Il se trouva des conjurés qui firent la promesse de tuer «l'apostat», dès qu'il circulerait dans le dédale des rues de la ville. Il fut facile d'acheter les dirigeants de Damas. On fit mettre des gardes à toutes les portes pour se saisir de Paul s’il tentait de s’enfuir : «Au bout d'un certain temps, les Juifs se concertèrent pour le faire périr. Mais Saul eut vent de leur complot. On gardait même les portes de la ville jour et nuit, afin de le faire périr. Alors .les disciples le prirent de nuit et le descendirent dans une corbeille le long de la muraille» (Actes 9, 23-24).

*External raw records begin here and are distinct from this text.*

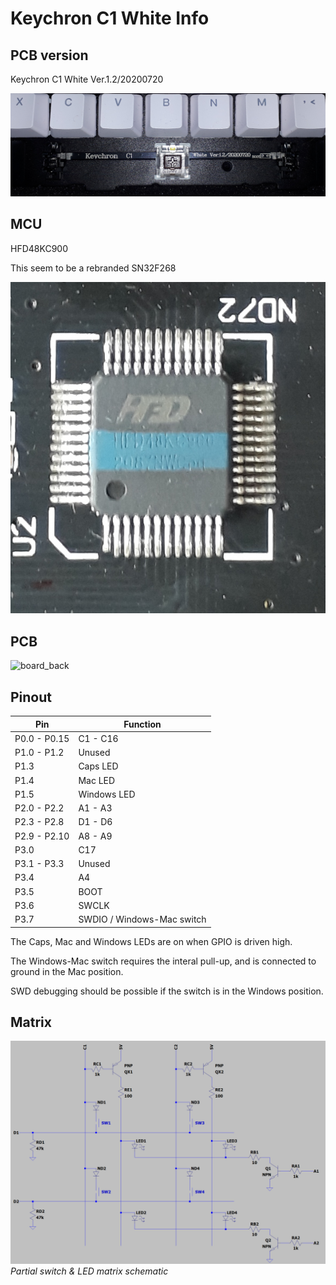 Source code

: # Keychron C1 White Info

## PCB version
Keychron C1 White Ver.1.2/20200720

![board_version](/board_version.png)

## MCU 
HFD48KC900

This seem to be a rebranded SN32F268

![mcu](/mcu.png)

## PCB
![board_back](/board_back.png)

## Pinout
| Pin          | Function   
|--------------|------------
| P0.0 - P0.15 | C1 - C16  
| P1.0 - P1.2  | Unused  
| P1.3 	       | Caps LED
| P1.4 	       | Mac LED
| P1.5 	       | Windows LED
| P2.0 - P2.2  | A1 - A3 
| P2.3 - P2.8  | D1 - D6   
| P2.9 - P2.10 | A8 - A9	
| P3.0         | C17
| P3.1 - P3.3  | Unused
| P3.4         | A4	 
| P3.5         | BOOT
| P3.6         | SWCLK
| P3.7         | SWDIO / Windows-Mac switch 

The Caps, Mac and Windows LEDs are on when GPIO is driven high.

The Windows-Mac switch requires the interal pull-up, and is connected to ground in the Mac position.

SWD debugging should be possible if the switch is in the Windows position.

## Matrix
![matrix](/matrix.png)*Partial switch & LED matrix schematic*

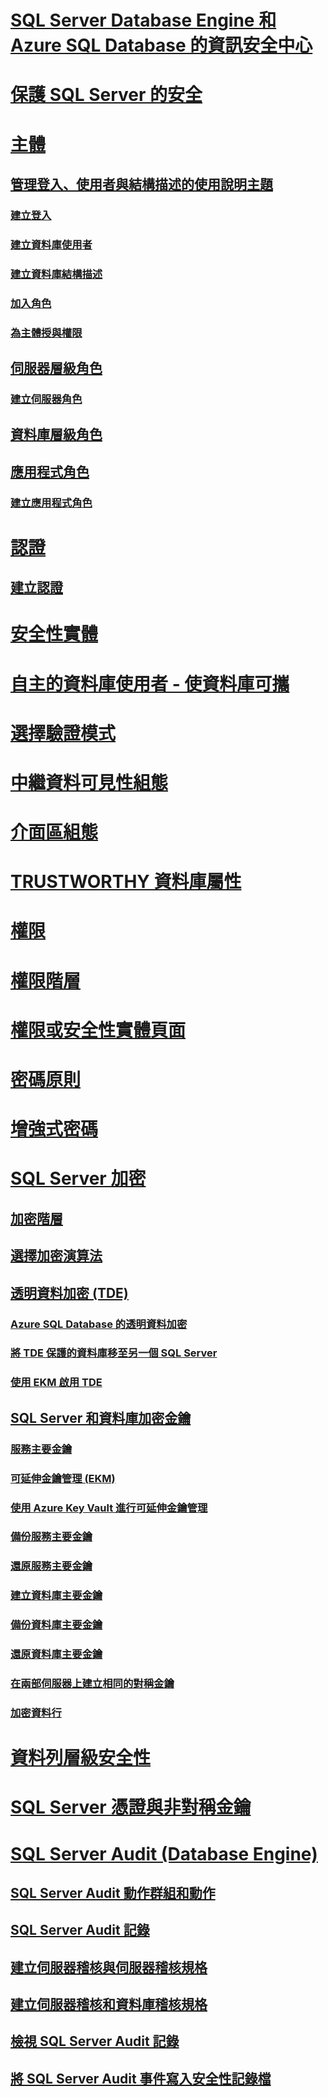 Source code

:# [SQL Server Database Engine 和 Azure SQL Database 的資訊安全中心](security-center-for-sql-server-database-engine-and-azure-sql-database.md)
# [保護 SQL Server 的安全](securing-sql-server.md)
# [主體](authentication-access/principals-database-engine.md)
## [管理登入、使用者與結構描述的使用說明主題](authentication-access/managing-logins-users-and-schemas-how-to-topics.md)
### [建立登入](authentication-access/create-a-login.md)
### [建立資料庫使用者](authentication-access/create-a-database-user.md)
### [建立資料庫結構描述](authentication-access/create-a-database-schema.md)
### [加入角色](authentication-access/join-a-role.md)
### [為主體授與權限](authentication-access/grant-a-permission-to-a-principal.md)
## [伺服器層級角色](authentication-access/server-level-roles.md)
### [建立伺服器角色](authentication-access/create-a-server-role.md)
## [資料庫層級角色](authentication-access/database-level-roles.md)
## [應用程式角色](authentication-access/application-roles.md)
### [建立應用程式角色](authentication-access/create-an-application-role.md)
# [認證](authentication-access/credentials-database-engine.md)
## [建立認證](authentication-access/create-a-credential.md)
# [安全性實體](securables.md)
# [自主的資料庫使用者 - 使資料庫可攜](contained-database-users-making-your-database-portable.md)
# [選擇驗證模式](choose-an-authentication-mode.md)
# [中繼資料可見性組態](metadata-visibility-configuration.md)
# [介面區組態](surface-area-configuration.md)
# [TRUSTWORTHY 資料庫屬性](trustworthy-database-property.md)
# [權限](permissions-database-engine.md)
# [權限階層](permissions-hierarchy-database-engine.md)
# [權限或安全性實體頁面](permissions-or-securables-page.md)
# [密碼原則](password-policy.md)
# [增強式密碼](strong-passwords.md)
# [SQL Server 加密](encryption/sql-server-encryption.md)
## [加密階層](encryption/encryption-hierarchy.md)
## [選擇加密演算法](encryption/choose-an-encryption-algorithm.md)
## [透明資料加密 (TDE)](encryption/transparent-data-encryption.md)
### [Azure SQL Database 的透明資料加密](dbengine-transparent-data-encryption-with-azure-sql-database.md)
### [將 TDE 保護的資料庫移至另一個 SQL Server](encryption/move-a-tde-protected-database-to-another-sql-server.md)
### [使用 EKM 啟用 TDE](encryption/enable-tde-on-sql-server-using-ekm.md)
## [SQL Server 和資料庫加密金鑰](encryption/sql-server-and-database-encryption-keys-database-engine.md)
### [服務主要金鑰](encryption/service-master-key.md)
### [可延伸金鑰管理 (EKM)](encryption/extensible-key-management-ekm.md)
### [使用 Azure Key Vault 進行可延伸金鑰管理](encryption/extensible-key-management-using-azure-key-vault-sql-server.md)
### [備份服務主要金鑰](encryption/back-up-the-service-master-key.md)
### [還原服務主要金鑰](encryption/restore-the-service-master-key.md)
### [建立資料庫主要金鑰](encryption/create-a-database-master-key.md)
### [備份資料庫主要金鑰](encryption/back-up-a-database-master-key.md)
### [還原資料庫主要金鑰](encryption/restore-a-database-master-key.md)
### [在兩部伺服器上建立相同的對稱金鑰](encryption/create-identical-symmetric-keys-on-two-servers.md)
### [加密資料行](encryption/encrypt-a-column-of-data.md)
# [資料列層級安全性](row-level-security.md)
# [SQL Server 憑證與非對稱金鑰](sql-server-certificates-and-asymmetric-keys.md)
# [SQL Server Audit (Database Engine)](auditing/sql-server-audit-database-engine.md)
## [SQL Server Audit 動作群組和動作](auditing/sql-server-audit-action-groups-and-actions.md)
## [SQL Server Audit 記錄](auditing/sql-server-audit-records.md)
## [建立伺服器稽核與伺服器稽核規格](auditing/create-a-server-audit-and-server-audit-specification.md)
## [建立伺服器稽核和資料庫稽核規格](auditing/create-a-server-audit-and-database-audit-specification.md)
## [檢視 SQL Server Audit 記錄](auditing/view-a-sql-server-audit-log.md)
## [將 SQL Server Audit 事件寫入安全性記錄檔](auditing/write-sql-server-audit-events-to-the-security-log.md)
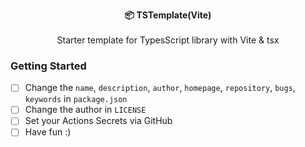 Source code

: <p align="center">
  <strong>📦 TSTemplate(Vite)</strong><br><br>
  Starter template for TypesScript library with Vite & tsx<br>
</p>

### Getting Started

- [ ] Change the `name`, `description`, `author`, `homepage`, `repository`, `bugs`, `keywords` in `package.json`
- [ ] Change the author in `LICENSE`
- [ ] Set your Actions Secrets via GitHub
- [ ] Have fun :)

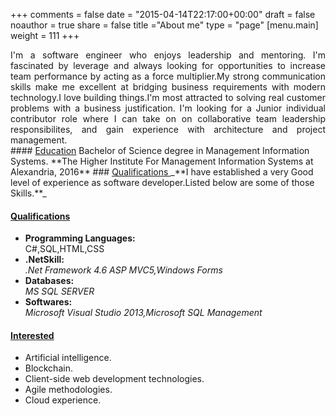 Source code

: +++
comments = false
date = "2015-04-14T22:17:00+00:00"
draft = false
noauthor = true
share = false
title ="About me"
type = "page"
[menu.main]
weight = 111
+++
<div style="text-align: justify">  
 I'm a software engineer who enjoys leadership and mentoring. I'm fascinated by leverage and always looking for opportunities to increase team performance by acting as a force multiplier.My strong communication skills make me excellent at bridging business requirements with modern technology.I love building things.I'm most attracted to solving real customer problems with a business justification. I'm looking for a Junior individual contributor role where I can take on on collaborative team leadership responsibilites, and gain experience with architecture and project management.
</div>
#### <u>Education</u>
Bachelor of Science degree in Management Information Systems. 
**The Higher Institute For Management Information Systems at Alexandria, 2016**
### <u>Qualifications </u>
_**I have established a very Good level of experience as software developer.Listed below are some of those Skills.**_

#### <u>Qualifications</u>
* **Programming Languages:**</br> 
C#,SQL,HTML,CSS
* **.NetSkill:** </br> _.Net Framework 4.6 ASP MVC5,Windows Forms_
* **Databases:** </br> _MS SQL SERVER_
* **Softwares:** </br> _Microsoft Visual Studio 2013,Microsoft SQL Management_ 

#### <u>Interested</u>
* Artificial intelligence.
* Blockchain.
* Client-side web development technologies.
* Agile methodologies.
* Cloud experience.

 
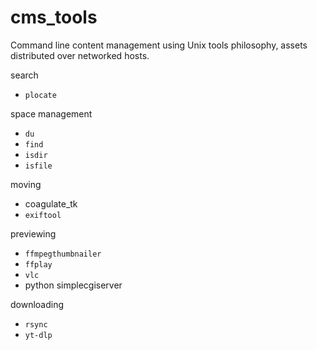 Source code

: # cms_tools
Command line content management using Unix tools philosophy, assets distributed over networked hosts. 

search
* `plocate`

space management
* `du`
* `find`
* `isdir`
* `isfile`

moving
* coagulate_tk
* `exiftool`

previewing
* `ffmpegthumbnailer`
* `ffplay`
* `vlc`
* python simplecgiserver

downloading
* `rsync`
* `yt-dlp`

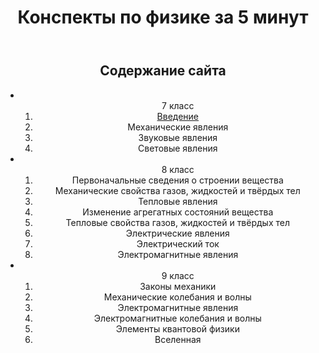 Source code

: <!DOCTYPE html>
<html lang="ru" class>
<head>
<meta charset="utf-8">
<link href="" rel="stylysheet">
<title>Конспекты по физике за 5 минут</title>
 </head>

<body>
<header>
<div class="container">
<header class="site-header">
        <h1>Конспекты по физике за 5 минут</h1>
</header>
</div>

<nav>
        <h2>Содержание сайта</h2>
	<ul>
	<li> <ol type="1"> 7 класс
		<li> <a href="Введение.html">Введение</a> </li>
		<li> Механические явления </li>
		<li> Звуковые явления </li>
		<li> Световые явления </li>
	</ol> </li>
	<li> <ol type="1"> 8 класс 
		<li> Первоначальные сведения о строении вещества </li>
		<li> Механические свойства газов, жидкостей и твёрдых тел </li>
		<li> Тепловые явления </li>
		<li> Изменение агрегатных состояний вещества </li>
		<li> Тепловые свойства газов, жидкостей и твёрдых тел </li>
		<li> Электрические явления </li>
		<li> Электрический ток </li>
		<li> Электромагнитные явления </li>
	</ol> </li>
	<li> <ol type="1"> 9 класс 
		<li> Законы механики </li>
		<li> Механические колебания и волны </li>
		<li> Электромагнитные явления </li>
		<li> Электромагнитные колебания и волны </li>
		<li> Элементы квантовой физики </li>
		<li> Вселенная </li>
	</ol> </li>
	</ul>
</nav>

<footer class="site-footer">
</body>
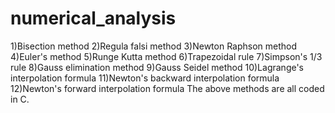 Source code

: # numerical_analysis
1)Bisection method
2)Regula falsi method
3)Newton Raphson method
4)Euler's method
5)Runge Kutta method
6)Trapezoidal rule
7)Simpson's 1/3 rule
8)Gauss elimination method
9)Gauss Seidel method
10)Lagrange's interpolation formula
11)Newton's backward interpolation formula
12)Newton's forward interpolation formula
The above methods are all coded in C. 
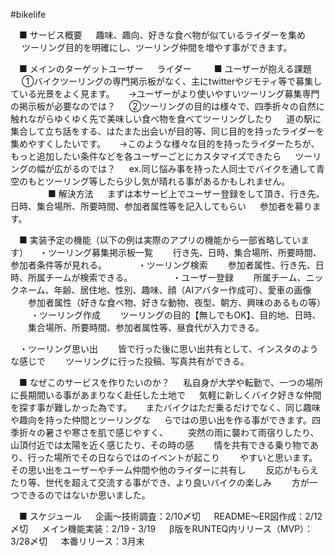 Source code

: #bikelife

　■ サービス概要
　  趣味、趣向、好きな食べ物が似ているライダーを集め
　  ツーリング目的を明確にし、ツーリング仲間を増やす事ができます。

　■ メインのターゲットユーザー
　  ライダー
　
　■ ユーザーが抱える課題
　  ①バイクツーリングの専門掲示板がなく、主にtwitterやジモティ等で募集している光景をよく見ます。
　  →ユーザーがより使いやすいツーリング募集専門の掲示板が必要なのでは？
　  ②ツーリングの目的は様々で、四季折々の自然に触れながらゆくゆく先で美味しい食べ物を食べてツーリングしたり
　  道の駅に集合して立ち話をする、はたまた出会いが目的等、同じ目的を持ったライダーを集めやすくしたいです。
　  →このような様々な目的を持ったライダーたちが、もっと追加したい条件などを各ユーザーごとにカスタマイズできたら
　  ツーリングの幅が広がるのでは？
　  ex.同じ悩み事を持った人同士でバイクを通して青空のもとツーリング等したら少し気が晴れる事があるかもしれません。
　　　
　■ 解決方法
　  まずは本サービ上でユーザー登録をして頂き、行き先、日時、集合場所、所要時間、参加者属性等を記入してもらい
　  参加者を募ります。

　■ 実装予定の機能（以下の例は実際のアプリの機能から一部省略しています）
　・ツーリング募集掲示板一覧
　　行き先、日時、集合場所、所要時間、参加者条件等が見れる。
　　
　・ツーリング検索
　　参加者属性、行き先、日時、所属チームが検索できる。
　　　
　・ユーザー登録
　　所属チーム、ニックネーム、年齢、居住地、性別、趣味、顔（AIアバター作成可）、愛車の画像
　　参加者属性（好きな食べ物、好きな動物、夜型、朝方、興味のあるもの等）
　
　・ツーリング作成
　　ツーリングの目的【無しでもOK】、目的地、日時、
　　集合場所、所要時間、参加者属性等、昼食代が入力できる。

　・ツーリング思い出
　　皆で行った後に思い出共有として、インスタのような感じで
　　ツーリングに行った投稿、写真共有ができる。

　■ なぜこのサービスを作りたいのか？
　  私自身が大学や転勤で、一つの場所に長期間いる事があまりなく赴任した土地で
　  気軽に新しくバイク好きな仲間を探す事が難しかった為です。
　  またバイクはただ乗るだけでなく、同じ趣味や趣向を持った仲間とツーリングな
　  らではの思い出を作る事ができます。四季折々の暑さや寒さを肌で感じやすく、
　　突然の雨に襲わて雨宿りしたり、山頂付近では太陽を近く感じたり、その時の感
　　情を共有できる乗り物であり、行った場所でその日ならではのイベントが起こり
　　やすいと思います。その思い出をユーザーやチーム仲間や他のライダーに共有し
　　反応がもらえたり等、世代を超えて交流する事ができ、より良いバイクの楽しみ
　　方が一つできるのではないか思いました。

　■ スケジュール
　  企画〜技術調査：2/10〆切
　  README〜ER図作成：2/12 〆切
 　 メイン機能実装：2/19 - 3/19
　  β版をRUNTEQ内リリース（MVP）：3/28〆切
　  本番リリース：3月末
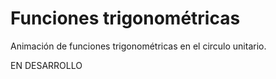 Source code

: # Funciones trigonométricas

Animación de funciones trigonométricas en el circulo unitario.

EN DESARROLLO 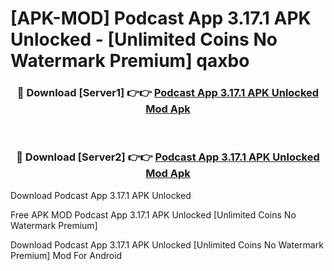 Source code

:# [APK-MOD] Podcast App 3.17.1 APK Unlocked - [Unlimited Coins No Watermark Premium] qaxbo



<div align="center">
<h3>🔴 Download [Server1] 👉👉 <a href="https://momento.my/?title=Podcast_App_3.17.1_APK_Unlocked">Podcast App 3.17.1 APK Unlocked Mod Apk</a></h3><br>

<h3>🔴 Download [Server2] 👉👉 <a href="https://momento.my/?title=Podcast_App_3.17.1_APK_Unlocked">Podcast App 3.17.1 APK Unlocked Mod Apk</a></h3>
</div>



Download Podcast App 3.17.1 APK Unlocked 

Free APK MOD Podcast App 3.17.1 APK Unlocked [Unlimited Coins No Watermark Premium]

Download Podcast App 3.17.1 APK Unlocked [Unlimited Coins No Watermark Premium] Mod For Android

Ceci est la version de Luc qui accuse les Juifs du complot. Paul, de son côté, croit que ce sont les autorités civiles qui en veulent à sa vie : «A Damas, l'ethnarque du roi Arétas faisait garder la ville pour m'arrêter et c'est par une fenêtre, dans un panier, qu'on me laissa glisser le long de la muraille, et ainsi j’échappai à ses mains.» (2 Corinthiens 11, 32)

Cette conspiration contre Paul est probablement orchestrée par les deux groupes, c’est à dire par les Juifs avec l’appui des autorités de la ville.

À partir d’une maison qui appartenait à un chrétien, Paul se blottit dans un grand panier et on le laisse descendre le long du mur au moyen de cordes solides. Arrivé en bas, il se dégage et, après avoir traversé les jardins, les canaux d'irrigation et les cours de fermes, il atteint la route qui conduit vers le Sud, vers la « via maris », la route de la mer. Il se rendra alors à Jérusalem.

Pour Paul, ce fut la première d’une série de nombreuses escapades qui l’obligeront à fuir de ville en ville pour sauver sa vie.